Selain UU Cipta Kerja, Partai Buruh juga meminta Pemerintah dan DPR segera mengesahkan RUU Perlindungan Pekerja Rumah Tangga (PPRT) yang mangkrak selama 17 tahun, termasuk menolak Omnibus Law RUU Kesehatan dan aturan ambang batas pencalonan DPR dan Presiden.
"Kami berharap Gubernur dan DPRD Sumut maupun Pemerintah Pusat serta DPR mendengar suara rakyat dan mementingkan kepentingan rakyat. Kalau ini tidak dihentikan kami memastikan mogok nasional. Lima juta buruh akan keluar dari pabrik dan setop produksi di seratus ribu pabrik yang ada di perusahaan Indonesia," pungkas Said Iqbal.

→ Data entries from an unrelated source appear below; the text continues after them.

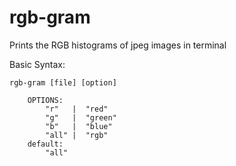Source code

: # rgb-gram
Prints the RGB histograms of jpeg images in terminal

Basic Syntax:

	rgb-gram [file] [option]

		OPTIONS:
			"r"   |  "red"
			"g"   |  "green"
			"b"   |  "blue"
			"all" |  "rgb"
		default:
			"all"
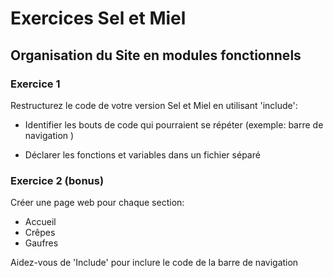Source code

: # Exercices Sel et Miel

## Organisation du Site en modules fonctionnels

### Exercice 1 

Restructurez le code de votre version Sel et Miel en utilisant 'include':

- Identifier les bouts de code qui pourraient se répéter (exemple: barre de navigation )

- Déclarer les fonctions et variables dans un fichier séparé

### Exercice 2 (bonus)

Créer une page web pour chaque section:

- Accueil 
- Crêpes
- Gaufres

Aidez-vous de 'Include' pour inclure le code de la barre de navigation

Aksi di Medan, Sumatra Utara merupakan gelombang ke-9 penolakan buruh terhadap Undang-Undang Cipta Kerja. Sebelumnya, aksi diadakan di berbagai kota seperti DKI Jakarta, Tangerang di Banten, Bandung di Jawa Barat, Semarang di Jawa Tengah, Surabaya di Jawa Timur dan Batam di Kepulauan Riau.
Sebelumnya, Partai Buruh menyampaikan lima alasan yang menjadi dalil pertimbangan Mahkamah Konstitusi membatalkan UU Cipta Kerja.
Pertama, saat berstatus Peraturan Pemerintah Pengganti Undang-Undang (Perpu) dinilai telah mengangkangi Putusan MK Nomor 91/PPU-XVIII/2020 yang menyatakan UU Cipta Kerja inkonstitusional. Kedua, aturan tentang cipta kerja yang termuat di Perpu tidak memenuhi berbagai kondisi serta unsur kegentingan memaksa yang ditetapkan standarnya oleh MK.
Kemudian ketiga, pembentukan Perpu Cipta Kerja dan UU Cipta Kerja dinilai tidak memenuhi syarat partisipasi masyarakat secara bermakna.
Keempat, UU Cipta Kerja ditetapkan di luar jadwal konstitusional atau ditetapkan melampaui batas waktu dan kelima, tidak terpenuhinya syarat pembentukan Perpu menggunakan metode omnibus law, dimana Pasal 42A UU PPP mengatur metode omnibus law terbatas hanya bisa digunakan untuk peraturan perundang-undangan yang disusun dalam keadaan normal.